*** RECORDS FOR THIS EXERCISE ***

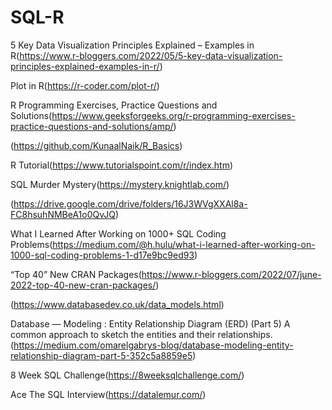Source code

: # SQL-R

5 Key Data Visualization Principles Explained – Examples in R(https://www.r-bloggers.com/2022/05/5-key-data-visualization-principles-explained-examples-in-r/)

Plot in R(https://r-coder.com/plot-r/)

R Programming Exercises, Practice Questions and Solutions(https://www.geeksforgeeks.org/r-programming-exercises-practice-questions-and-solutions/amp/)

(https://github.com/KunaalNaik/R_Basics)

R Tutorial(https://www.tutorialspoint.com/r/index.htm)

SQL Murder Mystery(https://mystery.knightlab.com/)

(https://drive.google.com/drive/folders/16J3WVgXXAl8a-FC8hsuhNMBeA1o0QvJQ)

What I Learned After Working on 1000+ SQL Coding Problems(https://medium.com/@h.hulu/what-i-learned-after-working-on-1000-sql-coding-problems-1-d17e9bc9ed93)


“Top 40” New CRAN Packages(https://www.r-bloggers.com/2022/07/june-2022-top-40-new-cran-packages/)

(https://www.databasedev.co.uk/data_models.html)

Database — Modeling : Entity Relationship Diagram (ERD) (Part 5)
A common approach to sketch the entities and their relationships.(https://medium.com/omarelgabrys-blog/database-modeling-entity-relationship-diagram-part-5-352c5a8859e5)

8 Week SQL Challenge(https://8weeksqlchallenge.com/)

Ace The SQL Interview(https://datalemur.com/)

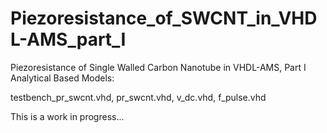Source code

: Piezoresistance_of_SWCNT_in_VHDL-AMS_part_I
===========================================

Piezoresistance  of Single Walled Carbon Nanotube in VHDL-AMS, Part I  Analytical Based Models:

testbench_pr_swcnt.vhd,
  pr_swcnt.vhd,
  v_dc.vhd,
  f_pulse.vhd
  
  
  This is a work in progress...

***

THE PROBLEM
Could you copy every line from the records that mentions the word "bloggers"?

SOLUTION BELOW
5 Key Data Visualization Principles Explained – Examples in R(https://www.r-bloggers.com/2022/05/5-key-data-visualization-principles-explained-examples-in-r/)
“Top 40” New CRAN Packages(https://www.r-bloggers.com/2022/07/june-2022-top-40-new-cran-packages/)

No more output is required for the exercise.